The Archaeological Survey of India (ASI) has made an important discovery by finding the remains of a 5000-year-old jewelry factory in the village of Rakhigarhi, Haryana, one of the oldest parts of the Indus Valley.
Rakhi Garhi is a hamlet in Haryana’s Hisar district and one of the earliest Indus Valley Civilisation archaeological sites. ASI archeologists have uncovered pieces of evidence of Harappan culture in all seven mounds of the archeological site.
The finds uncovered during the excavation, the discovery of several dwellings, a kitchen complex, and a 5000-year-old jewelry-making factory indicate that the area was once a sizable commercial center.
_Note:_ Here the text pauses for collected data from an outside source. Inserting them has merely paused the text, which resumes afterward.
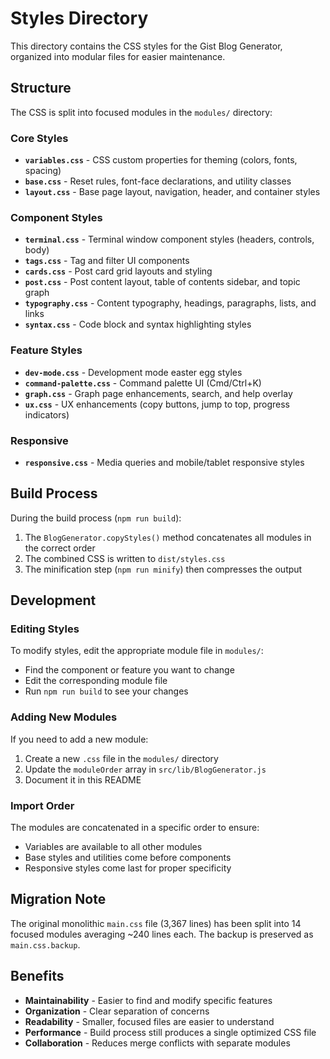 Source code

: # Styles Directory

This directory contains the CSS styles for the Gist Blog Generator, organized into modular files for easier maintenance.

## Structure

The CSS is split into focused modules in the `modules/` directory:

### Core Styles
- **`variables.css`** - CSS custom properties for theming (colors, fonts, spacing)
- **`base.css`** - Reset rules, font-face declarations, and utility classes
- **`layout.css`** - Base page layout, navigation, header, and container styles

### Component Styles
- **`terminal.css`** - Terminal window component styles (headers, controls, body)
- **`tags.css`** - Tag and filter UI components
- **`cards.css`** - Post card grid layouts and styling
- **`post.css`** - Post content layout, table of contents sidebar, and topic graph
- **`typography.css`** - Content typography, headings, paragraphs, lists, and links
- **`syntax.css`** - Code block and syntax highlighting styles

### Feature Styles
- **`dev-mode.css`** - Development mode easter egg styles
- **`command-palette.css`** - Command palette UI (Cmd/Ctrl+K)
- **`graph.css`** - Graph page enhancements, search, and help overlay
- **`ux.css`** - UX enhancements (copy buttons, jump to top, progress indicators)

### Responsive
- **`responsive.css`** - Media queries and mobile/tablet responsive styles

## Build Process

During the build process (`npm run build`):

1. The `BlogGenerator.copyStyles()` method concatenates all modules in the correct order
2. The combined CSS is written to `dist/styles.css`
3. The minification step (`npm run minify`) then compresses the output

## Development

### Editing Styles

To modify styles, edit the appropriate module file in `modules/`:
- Find the component or feature you want to change
- Edit the corresponding module file
- Run `npm run build` to see your changes

### Adding New Modules

If you need to add a new module:
1. Create a new `.css` file in the `modules/` directory
2. Update the `moduleOrder` array in `src/lib/BlogGenerator.js`
3. Document it in this README

### Import Order

The modules are concatenated in a specific order to ensure:
- Variables are available to all other modules
- Base styles and utilities come before components
- Responsive styles come last for proper specificity

## Migration Note

The original monolithic `main.css` file (3,367 lines) has been split into 14 focused modules averaging ~240 lines each. The backup is preserved as `main.css.backup`.

## Benefits

- **Maintainability** - Easier to find and modify specific features
- **Organization** - Clear separation of concerns
- **Readability** - Smaller, focused files are easier to understand
- **Performance** - Build process still produces a single optimized CSS file
- **Collaboration** - Reduces merge conflicts with separate modules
Copper and gold jewelry, which has been stored for thousands of years, has also been discovered.
Sanjay K Manjul, the joint director general of ASI said, “Similar excavations have happened before and this is the third phase.” He added saying that “well-led planning could be observed there, with streets and walls along with it, house complexes, drainage systems, burnt brick structural support and varieties of pottery components with many paintings showing their improved baking technique.”
Sanjay K Manjul said that our motive is to develop this site iconically. Archaeologists have found bronze and gold artifacts, as well as artifacts, beads, patterned seal texts, and ceilings with Harappan texts and elephant depictions. This shows their cultural diversity. The discoveries point towards a well-planned Harappan city.
Rakhigarhi is a village located in Hisar, Haryana, located about 150 kilometers from Delhi. Dr. Sanjay Manjul, additional director general of ASI, said that the people of Rakhigarhi may have been the ancestors of the people of Hastinapur.
Rakhigarhi is one of the oldest archaeological sites of the Indus Valley Civilisation. Rakhigarhi was discovered by archaeologists in 1998. The archeological teams discovered a cluster of seven mounds after 3 years of digging. The third round of excavations began in 2021 with four more mounds uncovered across 350 hectares, making Rakhigarhi the largest surviving Indus Valley site. Mohenjodaro, which covers 300 hectares, was formerly thought to be the largest Indus Valley site in India.
Further, the mounds number 6 and 7 at Rakhigarhi were among the 19 sites identified by the ASI to be notified as “sites of national importance”.